The only natural foods for honeybees come from the nectars and pollens they collect. These foods contain vital nutrients that optimize the health of these tiny insects. Bees carefully vary their own diets, flying farther to find different blooms if large amounts of nectar have been gathered from one type of plant. But today`s beekeepers commonly feed their honeybees artificial syrups and patties made out of high fructose corn syrup (HFC). Unlike the range of fats, proteins, vitamins and minerals found in pollen and nectar HFC is devoid of any real nutrition.

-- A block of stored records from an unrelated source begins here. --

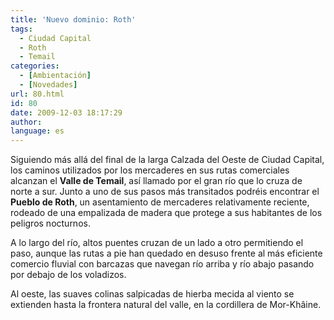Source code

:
 ```yaml
---
title: 'Nuevo dominio: Roth'
tags:
  - Ciudad Capital
  - Roth
  - Temail
categories:
  - [Ambientación]
  - [Novedades]
url: 80.html
id: 80
date: 2009-12-03 18:17:29
author:
language: es
---
```


Siguiendo más allá del final de la larga Calzada del Oeste de Ciudad Capital, los caminos utilizados por los mercaderes en sus rutas comerciales alcanzan el **Valle de Temail**, así llamado por el gran río que lo cruza de norte a sur. Junto a uno de sus pasos más transitados podréis encontrar el **Pueblo de Roth**, un asentamiento de mercaderes relativamente reciente, rodeado de una empalizada de madera que protege a sus habitantes de los peligros nocturnos.

A lo largo del río, altos puentes cruzan de un lado a otro permitiendo el paso, aunque las rutas a pie han quedado en desuso frente al más eficiente comercio fluvial con barcazas que navegan río arriba y río abajo pasando por debajo de los voladizos.

Al oeste, las suaves colinas salpicadas de hierba mecida al viento se extienden hasta la frontera natural del valle, en la cordillera de Mor-Khâine.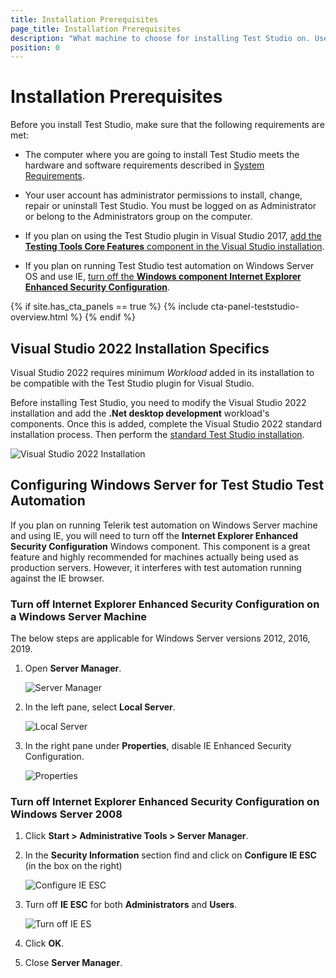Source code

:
 ```yaml
---
title: Installation Prerequisites
page_title: Installation Prerequisites
description: "What machine to choose for installing Test Studio on. User permissions, Visual Studio requirements for installing Test Studio. "
position: 0
---
```

# Installation Prerequisites

Before you install Test Studio, make sure that the following requirements are met:

- The computer where you are going to install Test Studio meets the hardware and software requirements described in <a href="/system-requirements" target="_blank">System Requirements</a>.

- Your user account has administrator permissions to install, change, repair or uninstall Test Studio. You must be logged on as Administrator or belong to the Administrators group on the computer.

- If you plan on using the Test Studio plugin in Visual Studio 2017, <a href="#modify-visual-studio-2017-installation" target="_blank">add the __Testing Tools Core Features__ component in the Visual Studio installation</a>.

- If you plan on running Test Studio test automation on Windows Server OS and use IE, <a href="#configuring-windows-server-for-test-studio-test-automation" target="_blank">turn off the __Windows component Internet Explorer Enhanced Security Configuration__</a>.

{% if site.has_cta_panels == true %}
{% include cta-panel-teststudio-overview.html %}
{% endif %}

## Visual Studio 2022 Installation Specifics

Visual Studio 2022 requires minimum _Workload_ added in its installation to be compatible with the Test Studio plugin for Visual Studio.

Before installing Test Studio, you need to modify the Visual Studio 2022 installation and add the **.Net desktop development** workload's components. Once this is added, complete the Visual Studio 2022 standard installation process. Then perform the <a href="/prerequisites/installation/install-procedure" target="_blank">standard Test Studio installation</a>.

![Visual Studio 2022 Installation](/img/general-information/installation/vs2022/fig1.png)

## Configuring Windows Server for Test Studio Test Automation

If you plan on running Telerik test automation on Windows Server machine and using IE, you will need to turn off the __Internet Explorer Enhanced Security Configuration__ Windows component. This component is a great feature and highly recommended for machines actually being used as production servers. However, it interferes with test automation running against the IE browser.

### Turn off Internet Explorer Enhanced Security Configuration on a Windows Server Machine

The below steps are applicable for Windows Server versions 2012, 2016, 2019.

1.	Open __Server Manager__.

	![Server Manager](/img/general-information/installation/configure-windows-server/fig4.png)

2. In the left pane, select __Local Server__.

	![Local Server](/img/general-information/installation/configure-windows-server/fig5.png)

3. In the right pane under __Properties__, disable IE Enhanced Security Configuration.

	![Properties](/img/general-information/installation/configure-windows-server/fig6.png)


### Turn off Internet Explorer Enhanced Security Configuration on Windows Server 2008

1. Click __Start > Administrative Tools > Server Manager__.
2. In the __Security Information__ section find and click on __Configure IE ESC__ (in the box on the right)

	![Configure IE ESC](/img/general-information/installation/configure-windows-server/fig2.png)

3. Turn off __IE ESC__ for both __Administrators__ and __Users__.

	![Turn off IE ES](/img/general-information/installation/configure-windows-server/fig3.png)

4. Click __OK__.
5. Close __Server Manager__.
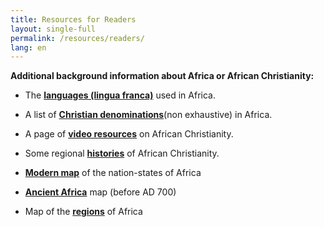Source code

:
 ```yaml
---
title: Resources for Readers
layout: single-full
permalink: /resources/readers/
lang: en
---
```


**Additional background information about Africa or African Christianity:**

*   The [**languages (lingua franca)**](languages.html) used in Africa.

*   A list of [**Christian denominations**](churches.html)(non exhaustive) in Africa.

*   A page of [**video resources**](video-info.html) on African Christianity.

*   Some regional [**histories**](history/histories.htm) of African Christianity.

*   [**Modern map**](stories/dacbmap.html) of the nation-states of Africa

*   [**Ancient Africa**](stories/ancient-africa.html) map (before AD 700)

*   Map of the [**regions**](regions.html) of Africa
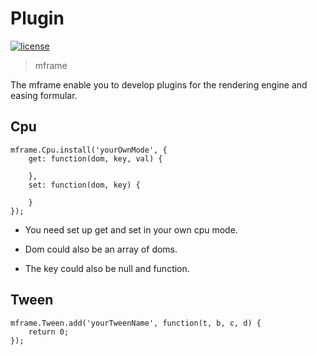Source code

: # Plugin

[![license](https://img.shields.io/github/license/momentum-design/momentum-ui.svg?color=blueviolet)](https://github.com/momentum-design/momentum-ui/blob/master/charts/LICENSE)

> mframe

The mframe enable you to develop plugins for the rendering engine and easing formular.

## Cpu

```
mframe.Cpu.install('yourOwnMode', {
    get: function(dom, key, val) {

    },
    set: function(dom, key) {

    }
});
```

+ You need set up get and set in your own cpu mode.

+ Dom could also be an array of doms.

+ The key could also be null and function.

## Tween

```
mframe.Tween.add('yourTweenName', function(t, b, c, d) {
    return 0;
});
```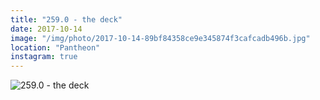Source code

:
 ```yaml
---
title: "259.0 - the deck"
date: 2017-10-14
image: "/img/photo/2017-10-14-89bf84358ce9e345874f3cafcadb496b.jpg"
location: "Pantheon"
instagram: true
---
```


![259.0 - the deck](/img/photo/2017-10-14-89bf84358ce9e345874f3cafcadb496b.jpg)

Worse, about 85 percent of all corn grown in the U.S. is genetically modified. Let`s remember what that means. Crops are genetically modified, in part, to resist insects yet beekeepers are feeding that crop right back to insects. There`s no way of determining how honeybees will react to being fed genetically modified corn products generation after generation. In addition, bees also forage for pollen and nectar on GM crops, adding to their exposure. It isn`t difficult to imagine their health might be compromised.

Migratory Beekeeping.
The majority of large scale beekeeping operations don`t make their money from honey production; their profit lies in pollination services. Large monoculture crops require pollination for a few weeks in the growing season, yet the scorched earth methods of agribusiness leave no other plants for honeybees to live on during the rest of the year. That`s where migratory beekeeping comes in. Truckloads stacked with beehives crisscross the country for months. According to the American Beekeeping Federation nearly two-thirds of the estimated 2.4 million colonies in the U.S. are transported for pollination purposes.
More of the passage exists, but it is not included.